The British expedition to Abyssinia was a punitive expedition against emperor Tewodros II of Ethiopia (r. 1855–1868) in response to his imprisonment of missionaries and British government officials. The expedition required the transport of a sizable military force over hundreds of miles of mountainous terrain without any road system. The expedition
ended in victory for the British, who captured the Ethiopian capital and freed all the prisoners.

==Description==
The medal is silver and 1.25 in in diameter. It was designed by Joseph and Alfred Wyon, and struck at the Royal Mint. Each medal was unique in that the recipient's name and unit were embossed on the reverse. This feature required that the dies for the reverse had a removable centre, so each recipient's name and unit could be impressed, with each medal minted individually. Most medals awarded to Indian troops had impressed naming.
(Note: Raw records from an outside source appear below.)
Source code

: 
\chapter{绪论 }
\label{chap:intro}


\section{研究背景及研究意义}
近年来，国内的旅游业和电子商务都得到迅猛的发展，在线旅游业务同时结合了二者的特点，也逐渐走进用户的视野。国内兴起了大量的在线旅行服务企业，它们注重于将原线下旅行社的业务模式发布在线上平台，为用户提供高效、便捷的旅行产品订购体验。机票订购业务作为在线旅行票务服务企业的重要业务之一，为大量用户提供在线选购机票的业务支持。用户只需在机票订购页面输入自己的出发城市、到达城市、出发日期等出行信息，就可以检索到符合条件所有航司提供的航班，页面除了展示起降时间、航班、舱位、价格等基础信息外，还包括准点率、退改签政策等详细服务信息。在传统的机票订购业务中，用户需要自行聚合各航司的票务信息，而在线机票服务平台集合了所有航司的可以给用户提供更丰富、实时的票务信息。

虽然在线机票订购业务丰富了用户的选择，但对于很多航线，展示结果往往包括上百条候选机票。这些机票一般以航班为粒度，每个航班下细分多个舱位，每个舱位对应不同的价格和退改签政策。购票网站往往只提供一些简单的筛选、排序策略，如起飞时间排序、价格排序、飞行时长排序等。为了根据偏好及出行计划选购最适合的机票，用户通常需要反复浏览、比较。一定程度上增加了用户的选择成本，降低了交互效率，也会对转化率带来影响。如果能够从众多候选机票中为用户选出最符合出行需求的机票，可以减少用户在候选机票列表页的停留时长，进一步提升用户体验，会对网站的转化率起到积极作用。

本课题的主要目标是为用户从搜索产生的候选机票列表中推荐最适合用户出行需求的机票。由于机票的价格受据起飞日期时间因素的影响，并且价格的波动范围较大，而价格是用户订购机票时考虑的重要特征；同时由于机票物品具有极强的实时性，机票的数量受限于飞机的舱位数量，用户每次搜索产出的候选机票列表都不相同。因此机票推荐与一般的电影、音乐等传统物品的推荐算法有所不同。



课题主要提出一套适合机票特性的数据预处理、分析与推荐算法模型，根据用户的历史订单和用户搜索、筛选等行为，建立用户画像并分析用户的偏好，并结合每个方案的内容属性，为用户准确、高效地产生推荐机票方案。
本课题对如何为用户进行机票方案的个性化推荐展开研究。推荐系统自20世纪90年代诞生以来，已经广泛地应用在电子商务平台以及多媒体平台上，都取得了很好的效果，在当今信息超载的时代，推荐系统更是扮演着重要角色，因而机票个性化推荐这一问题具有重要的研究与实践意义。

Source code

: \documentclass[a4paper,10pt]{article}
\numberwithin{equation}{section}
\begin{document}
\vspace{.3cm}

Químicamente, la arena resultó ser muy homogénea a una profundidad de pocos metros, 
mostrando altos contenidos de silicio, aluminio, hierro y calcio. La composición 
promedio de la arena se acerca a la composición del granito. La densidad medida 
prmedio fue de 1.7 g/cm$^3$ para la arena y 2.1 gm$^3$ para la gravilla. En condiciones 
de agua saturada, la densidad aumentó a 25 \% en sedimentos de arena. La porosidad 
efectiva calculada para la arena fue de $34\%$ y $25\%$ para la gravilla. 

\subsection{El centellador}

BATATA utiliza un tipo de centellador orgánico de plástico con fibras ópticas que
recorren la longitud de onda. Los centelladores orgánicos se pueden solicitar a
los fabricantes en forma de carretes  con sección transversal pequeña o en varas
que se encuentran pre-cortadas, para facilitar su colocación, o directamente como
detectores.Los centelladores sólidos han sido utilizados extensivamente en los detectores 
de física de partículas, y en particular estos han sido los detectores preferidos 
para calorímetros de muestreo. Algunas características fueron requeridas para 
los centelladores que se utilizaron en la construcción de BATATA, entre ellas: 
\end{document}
The obverse bears the left-facing effigy of Queen Victoria wearing a diadem. Around the edge is a stylised border with indentions; between the indentions are the letters ABYSSINIA. The bust is similar to that on the New Zealand War Medal issued in the same year.

The reverse has a blank central space for the recipient's name and unit, surrounded by a laurel wreath.

The medal is held by a ring suspension attached to a crown surmounting the medal. The medal is borne upon a crimson ribbon 1.5 in wide, with white borders.